The other main challenge to the Russian Orthodox Church came from religious dissenters. In order to dissuade the peasantry from being drawn to the Old Believers, who had been identified with popular rebellion by the authorities ever since the schism of the 1660s, clergy were exhorted in the 1880s to make their services as sumptuous as possible.112 Most threatening of all to the Church and government, however, were the many newer sects which grew rapidly in popularity in the nineteenth century. The Old Believers, and to a lesser extent sects such as the Khlysty and the Skoptsy at least subscribed essentially to the same faith – their differences were over details of ritual. The so-called ‘rational’ sectarian faiths, however, dispensed fundamentally with religious ritual, along with priests, churches, icons and all other paraphernalia. Their adherents preached a Christian doctrine of love, equality and freedom which did not recognise governmental authority. On the one hand there were the descendants of German colonists known as ‘Stundists’, whose economic enterprise, teetotalism and devotion to personal Bible reading in the vernacular began to attract large numbers of Russian peasants in the nineteenth century, while on the other there were the indigenous dukhobors and the Molokans.

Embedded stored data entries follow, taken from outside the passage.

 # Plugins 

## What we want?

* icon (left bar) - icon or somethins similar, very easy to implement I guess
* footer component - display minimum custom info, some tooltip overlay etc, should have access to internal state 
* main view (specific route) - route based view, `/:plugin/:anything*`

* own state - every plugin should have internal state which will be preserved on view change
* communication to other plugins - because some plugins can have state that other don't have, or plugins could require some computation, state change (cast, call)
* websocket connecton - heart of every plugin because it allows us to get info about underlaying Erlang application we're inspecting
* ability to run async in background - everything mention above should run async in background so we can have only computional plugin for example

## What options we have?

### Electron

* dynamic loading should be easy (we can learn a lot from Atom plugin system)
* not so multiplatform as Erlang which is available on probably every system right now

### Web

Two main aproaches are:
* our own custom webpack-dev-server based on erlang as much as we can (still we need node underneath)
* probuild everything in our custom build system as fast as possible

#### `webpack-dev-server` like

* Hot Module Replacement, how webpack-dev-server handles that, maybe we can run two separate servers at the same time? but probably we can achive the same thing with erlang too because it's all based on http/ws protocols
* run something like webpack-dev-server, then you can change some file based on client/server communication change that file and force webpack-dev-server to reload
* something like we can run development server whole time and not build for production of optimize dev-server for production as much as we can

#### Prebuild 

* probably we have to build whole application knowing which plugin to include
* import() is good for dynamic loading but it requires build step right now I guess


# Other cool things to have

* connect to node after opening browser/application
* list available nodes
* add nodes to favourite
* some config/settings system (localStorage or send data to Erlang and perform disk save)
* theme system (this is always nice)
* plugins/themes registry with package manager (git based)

Tolstoy’s spiritual rebellion, then, did not arise in a vacuum, and should be seen in this important socio-religious context. Unceasing expansion had made Russia an enormous multi-ethnic empire, and by the time of the 1897 Missionary Congress thirty per cent of its population were Muslim, Jewish or belonged to other faiths. Nevertheless, only the Orthodox Church was allowed to engage in missionary activities within the borders of the empire. The first two Missionary Congresses, held in Moscow in 1887 and 1891, had mostly focused on ways to corral the Old Believers into coming back into the fold of Orthodoxy, but the third, held in Kazan, had focused on countering the influence in Russia of sects and Bible-based Protestant and Evangelist denominations. These, it found, were on the increase, despite missionary work and government initiatives. Metropolitan Melety of Ryazan won support at the Congress with his proposal that sectarians should be deported to special camps in the Siberian tundra. He also proposed that their property should be confiscated, and their children removed.113 Only fear of widespread protests from Baptists abroad apparently prevented Nicholas II from making this official policy. Confident that the peasantry would never follow political revolutionaries, he was far more worried about evangelical Christians and figures like Tolstoy. The liberal newspaper
The Congress placed the religious-moral views of Count Lev Tolstoy amongst the new sectarian faiths, asserting that his followers made up a ‘fully formed sect’. Asserting also that this sect fully conformed to the definition of sects which were ‘particularly dangerous to the Church and the state’, the Congress resolved to ask the Holy Synod to propose to the government that the law established with regard to ‘particularly dangerous’ sects be applied to its adherents.114
Tolstoyanism was seen as all the more pernicious for its potential to appeal simultaneously to the educated elite and the peasantry, and the influence of Tolstoy’s ideas on Pyotr Verigin and the dukhobors shows the reality of this threat.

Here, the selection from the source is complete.